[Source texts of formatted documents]
.....

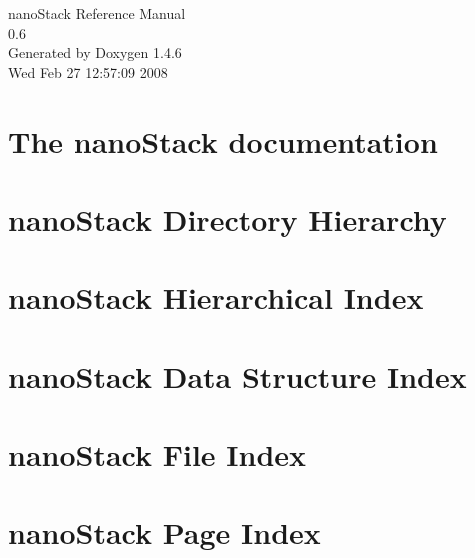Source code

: \documentclass[a4paper]{book}
\begin{document}
\begin{titlepage}
\vspace*{7cm}
\begin{center}
{\Large nano\-Stack Reference Manual\\[1ex]\large 0.6 }\\
\vspace*{1cm}
{\large Generated by Doxygen 1.4.6}\\
\vspace*{0.5cm}
{\small Wed Feb 27 12:57:09 2008}\\
\end{center}
\end{titlepage}
\clearemptydoublepage
{}
\tableofcontents
\clearemptydoublepage
{}
\chapter{The nano\-Stack documentation }
\label{index}\hypertarget{index}{}
\chapter{nano\-Stack Directory Hierarchy}

\chapter{nano\-Stack Hierarchical Index}

\chapter{nano\-Stack Data Structure Index}

\chapter{nano\-Stack File Index}

\chapter{nano\-Stack Page Index}

\end{document}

.....

Where does "large" appear in the records above? Copy each line that holds it.

{\Large nano\-Stack Reference Manual\\[1ex]\large 0.6 }\\
{\large Generated by Doxygen 1.4.6}\\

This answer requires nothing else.